2

I have a small Python server which I can POST commands to in order to control my LIFX lights. From Postman I can spam this as much as I like and never see an error, but what I'm trying to do is build a couple of wall switches that trigger the lights using NodeMCU boards, and from there, I'm getting ECONNABORTED errors on about 1 in 5 requests.

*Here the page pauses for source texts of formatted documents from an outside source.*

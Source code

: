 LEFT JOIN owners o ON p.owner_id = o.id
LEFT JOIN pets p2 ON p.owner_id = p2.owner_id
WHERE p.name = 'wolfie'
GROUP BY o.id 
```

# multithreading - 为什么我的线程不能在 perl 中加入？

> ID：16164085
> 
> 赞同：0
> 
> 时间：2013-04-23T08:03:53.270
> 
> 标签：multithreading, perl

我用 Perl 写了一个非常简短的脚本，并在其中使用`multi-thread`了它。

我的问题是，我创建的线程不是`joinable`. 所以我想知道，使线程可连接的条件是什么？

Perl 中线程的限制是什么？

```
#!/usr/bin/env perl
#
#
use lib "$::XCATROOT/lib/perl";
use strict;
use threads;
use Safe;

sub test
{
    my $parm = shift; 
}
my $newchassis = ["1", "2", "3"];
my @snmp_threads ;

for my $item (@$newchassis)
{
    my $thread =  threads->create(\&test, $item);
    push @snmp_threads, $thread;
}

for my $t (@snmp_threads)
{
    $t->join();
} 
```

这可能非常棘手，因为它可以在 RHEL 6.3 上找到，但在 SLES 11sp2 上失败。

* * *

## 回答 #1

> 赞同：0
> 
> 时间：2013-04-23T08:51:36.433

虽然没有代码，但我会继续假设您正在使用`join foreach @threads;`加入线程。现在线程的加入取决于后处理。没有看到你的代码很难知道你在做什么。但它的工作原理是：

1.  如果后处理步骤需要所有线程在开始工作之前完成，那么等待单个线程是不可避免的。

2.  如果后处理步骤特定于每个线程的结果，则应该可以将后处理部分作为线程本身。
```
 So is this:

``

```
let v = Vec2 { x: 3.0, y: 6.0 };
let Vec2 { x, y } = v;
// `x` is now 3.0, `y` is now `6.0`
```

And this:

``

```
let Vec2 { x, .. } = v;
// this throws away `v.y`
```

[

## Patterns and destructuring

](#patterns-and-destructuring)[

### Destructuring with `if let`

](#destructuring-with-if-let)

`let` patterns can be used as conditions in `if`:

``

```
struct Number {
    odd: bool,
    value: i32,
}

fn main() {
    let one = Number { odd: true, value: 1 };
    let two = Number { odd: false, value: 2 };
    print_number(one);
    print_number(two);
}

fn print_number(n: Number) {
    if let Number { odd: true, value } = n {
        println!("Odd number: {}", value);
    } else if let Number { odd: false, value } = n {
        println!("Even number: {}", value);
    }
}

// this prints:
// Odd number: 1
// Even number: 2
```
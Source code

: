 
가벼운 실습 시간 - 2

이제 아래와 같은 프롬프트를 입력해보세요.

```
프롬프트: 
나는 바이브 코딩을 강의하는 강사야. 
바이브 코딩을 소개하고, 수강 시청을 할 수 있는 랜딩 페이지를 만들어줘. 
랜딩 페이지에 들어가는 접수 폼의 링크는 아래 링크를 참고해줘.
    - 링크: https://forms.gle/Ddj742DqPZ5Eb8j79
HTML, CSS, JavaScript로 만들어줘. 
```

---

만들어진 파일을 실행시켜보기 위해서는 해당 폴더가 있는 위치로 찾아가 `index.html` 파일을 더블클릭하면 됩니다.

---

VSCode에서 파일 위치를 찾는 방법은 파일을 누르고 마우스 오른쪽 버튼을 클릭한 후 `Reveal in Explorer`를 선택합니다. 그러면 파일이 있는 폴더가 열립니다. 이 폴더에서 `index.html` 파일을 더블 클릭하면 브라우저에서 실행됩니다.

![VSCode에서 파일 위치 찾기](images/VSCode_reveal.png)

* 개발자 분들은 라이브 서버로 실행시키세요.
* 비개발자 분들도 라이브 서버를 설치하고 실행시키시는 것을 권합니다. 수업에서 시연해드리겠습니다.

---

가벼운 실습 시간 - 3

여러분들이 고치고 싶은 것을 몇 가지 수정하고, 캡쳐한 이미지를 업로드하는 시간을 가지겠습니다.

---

Everywhere I've looked for solutions the issue has actually been either a misconfigured server or a misconfigured client, but I'm wondering if I've got something else going on here. My server code is simple, and, as I say, it seems to work when triggered from everywhere but my NodeMCU boards.

main.py:

from machine import Pin, reset
from time import sleep
import urequests

# set these two pins as required to up/down
buttonUp = Pin(4, Pin.IN, Pin.PULL_UP)
buttonDown = Pin(5, Pin.IN, Pin.PULL_UP)
light = "LightName"

# button can be pressed, held or double pressed

# press = 1x press, 1x release in .5 seconds
# hold = 1x press, 0x release
# double = 2x press, 2x release in .5 seconds

def detectPress():
    pressed = False
    press = 0
    direction = 'up'
    release = 0
    if not buttonUp.value() or not buttonDown.value:
        pressed = True
    if not buttonDown.value():
        direction = 'down'

    while buttonUp.value() and buttonDown.value():
        sleep(.01)  # wait for a button push
    for x in range(8):
        if pressed == False:
            if not buttonUp.value():
                direction = 'up'
                pressed = True
                press += 1
            if not buttonDown.value():
                direction = 'down'
                pressed = True
                press += 1
        else:
            if direction == 'up':
                if buttonUp.value():
                    pressed = False
                    release += 1
            else:
                if buttonDown.value():
                    pressed = False
                    release += 1
        sleep(.1)
    return press, release, direction

error_count = 0
while True:
    if error_count >= 5:
        print ("Too many errors. Resetting...")
        reset()
    pressed, released, direction = detectPress()
    sleep_time = .1
    if pressed >= released:
        packet = {"light": light}
        if pressed == released:
            if pressed == 0:
                held = True
            else:
                held = False
        else:
            held = True
        if pressed > 1:
            double = True
        else:
            double = False
        if double is True:
            packet["level"] = "full"
        if held is True and double is False:
            packet["dim"] = direction
            sleep_time = 0.8  # don't spam the server/crash the board
        if held is False and double is False:
            if direction == 'up':
                packet["level"] = 'on'
            else:
                packet["level"] = 'off'
        print (pressed, released, direction, held, double, packet)
        try:
            response = urequests.post("http://192.168.1.10:7990/lights", headers={'Connection': 'Close'}, json = packet)
            if error_count > 0:
                error_count -= 1
                urequests.usocket.reset()
        except Exception as e:
            error_count += 1
            print ("Error sending packet {}: {} - error count is at {} retrying...".format(packet, repr(e), error_count))
            urequests.usocket.reset()
            sleep(1)
            try:
                response = urequests.post("http://192.168.1.10:7990/lights", headers={'connection': 'Close'}, json = packet)
            except Exception as e:
                error_count += 1
                print ("retry failed")
                pass
            pass
    print ("waiting {}".format(sleep_time))
    sleep(sleep_time)

I've a suspicion that it's a socket issue, but have no idea what else to do to debug that.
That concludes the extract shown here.